There are two types of income drawdown now available, capped drawdown and flexible drawdown (find out more in pension drawdown), which one is best for you will depend on your own individual circumstances.
One of the benefits of income drawdown is that you retain control over your investments and decide on the level of income you wish to draw (within limits).
Putting you in control
This puts you in a position to continue to manage and control your pension fund by making all the appropriate investment decisions. It may also be possible to increase your income in later life, providing the fund is not depleted by excessive withdrawals of income or poor investment.
You can vary the income you can take from a drawdown arrangement annually between a minimum and a maximum. The minimum amount is £0 and the maximum is 100% of the limit set, according to factors such as your age, by the Government Actuaries Department (GAD).
The GAD limit will be based on the amount your fund would buy as an annuity based on your life only, with no allowance for any future increase. Every three years, and annually after age 75, the maximum amount that you may take from you fund has to be recalculated.

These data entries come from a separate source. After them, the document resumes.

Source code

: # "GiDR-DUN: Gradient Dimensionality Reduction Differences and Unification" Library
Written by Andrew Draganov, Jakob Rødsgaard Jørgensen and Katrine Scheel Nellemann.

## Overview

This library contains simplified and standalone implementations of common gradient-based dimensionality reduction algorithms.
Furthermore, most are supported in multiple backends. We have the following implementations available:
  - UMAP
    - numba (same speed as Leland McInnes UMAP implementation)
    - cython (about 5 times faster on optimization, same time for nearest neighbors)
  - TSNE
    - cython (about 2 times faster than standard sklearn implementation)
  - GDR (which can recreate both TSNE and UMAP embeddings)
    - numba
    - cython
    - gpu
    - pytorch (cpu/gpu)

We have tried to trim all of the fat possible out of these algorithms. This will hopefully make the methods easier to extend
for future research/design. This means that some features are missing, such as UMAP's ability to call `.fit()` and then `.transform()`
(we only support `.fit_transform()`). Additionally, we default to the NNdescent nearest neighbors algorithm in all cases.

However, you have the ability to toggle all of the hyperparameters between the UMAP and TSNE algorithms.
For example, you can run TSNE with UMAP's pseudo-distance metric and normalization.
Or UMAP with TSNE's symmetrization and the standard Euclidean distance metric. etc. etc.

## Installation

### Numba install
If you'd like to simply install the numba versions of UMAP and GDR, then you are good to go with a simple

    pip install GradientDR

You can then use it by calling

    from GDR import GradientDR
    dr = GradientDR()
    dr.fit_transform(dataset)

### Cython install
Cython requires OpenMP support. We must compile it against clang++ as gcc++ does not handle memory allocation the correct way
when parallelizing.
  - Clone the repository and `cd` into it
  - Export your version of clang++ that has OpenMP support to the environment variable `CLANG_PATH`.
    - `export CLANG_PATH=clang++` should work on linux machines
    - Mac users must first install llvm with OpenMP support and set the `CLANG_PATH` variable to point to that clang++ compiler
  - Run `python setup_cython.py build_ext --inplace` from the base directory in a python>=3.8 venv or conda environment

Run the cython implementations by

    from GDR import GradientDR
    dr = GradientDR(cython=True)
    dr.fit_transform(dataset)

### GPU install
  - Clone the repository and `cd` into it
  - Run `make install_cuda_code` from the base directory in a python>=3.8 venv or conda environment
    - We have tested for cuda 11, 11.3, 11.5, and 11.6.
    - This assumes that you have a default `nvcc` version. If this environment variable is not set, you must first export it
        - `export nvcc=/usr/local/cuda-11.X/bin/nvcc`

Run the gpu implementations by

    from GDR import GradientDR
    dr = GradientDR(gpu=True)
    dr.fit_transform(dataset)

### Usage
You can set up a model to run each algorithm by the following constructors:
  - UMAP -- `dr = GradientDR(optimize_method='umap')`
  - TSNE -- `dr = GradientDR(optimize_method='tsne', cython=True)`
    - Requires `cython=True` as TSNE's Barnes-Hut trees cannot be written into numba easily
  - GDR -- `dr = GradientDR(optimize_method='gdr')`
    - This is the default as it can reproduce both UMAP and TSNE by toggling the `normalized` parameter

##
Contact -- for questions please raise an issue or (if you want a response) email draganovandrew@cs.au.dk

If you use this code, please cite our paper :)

If you were to add more money into your drawdown account from your main pension fund or if you took money out in order to buy an annuity, a review would be triggered. Each year you may ask for a review to take place on the anniversary of the plan. This will then restart the three year period. In some cases, funds may also have to be moved out of the drawdown account as a result of a divorce court order; this will also trigger a review.
Income limits
How much of your pension you wish to move into drawdown is your decision. Normally, you can take up to 25 per cent as a tax-free lump sum and draw a regular income from the remainder. As there is no minimum withdrawal amount, you could choose a zero income if you wish. Any income you draw is subject to tax at source, on a Pay As You Earn (PAYE) basis. It is your decision as to where the remainder of fund is invested and you should review and monitor the situation on a regular basis.
As long as you make sure you stay within the maximum limit set by GAD, you control the level of income you take and when you take it. However, you should always be aware of the risk that your income withdrawal can deplete your capital, which will reduce the capacity for income in the future.

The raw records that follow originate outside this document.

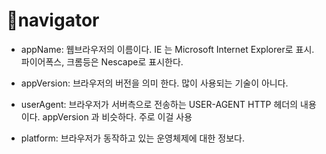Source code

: # 🎄navigator

- appName: 웹브라우저의 이름이다. IE 는 Microsoft Internet Explorer로 표시. 파이어폭스, 크롬등은 Nescape로 표시한다.

- appVersion: 브라우저의 버전을 의미 한다. 많이 사용되는 기술이 아니다.

- userAgent: 브라우저가 서버측으로 전송하는 USER-AGENT HTTP 헤더의 내용이다. appVersion 과 비슷하다. 주로 이걸 사용

* platform: 브라우저가 동작하고 있는 운영체제에 대한 정보다.
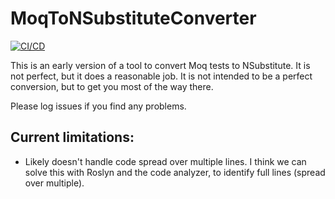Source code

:# MoqToNSubstituteConverter
[![CI/CD](https://github.com/samsmithnz/MoqToNSubstituteConverter/actions/workflows/workflow.yml/badge.svg)](https://github.com/samsmithnz/MoqToNSubstituteConverter/actions/workflows/workflow.yml)

This is an early version of a tool to convert Moq tests to NSubstitute. It is not perfect, but it does a reasonable job. It is not intended to be a perfect conversion, but to get you most of the way there.

Please log issues if you find any problems.

## Current limitations:
- Likely doesn't handle code spread over multiple lines. I think we can solve this with Roslyn and the code analyzer, to identify full lines (spread over multiple).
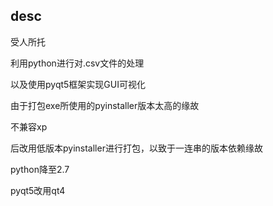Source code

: ## desc
受人所托

利用python进行对.csv文件的处理

以及使用pyqt5框架实现GUI可视化

由于打包exe所使用的pyinstaller版本太高的缘故

不兼容xp

后改用低版本pyinstaller进行打包，以致于一连串的版本依赖缘故

python降至2.7

pyqt5改用qt4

Annuities could still be a better option
Your annuity income could be higher than the GAD limit allowed under income drawdown if you are a smoker, or suffer from ill health, as the GAD calculation does not take health or lifestyle into account.
When using income drawdown, be aware that your capital is not only being eroded by income withdrawals but is also exposed to stock market movements. In the worst case scenario, the value of your pension fund could be eroded so much that you have little or no private money to live on in your retirement.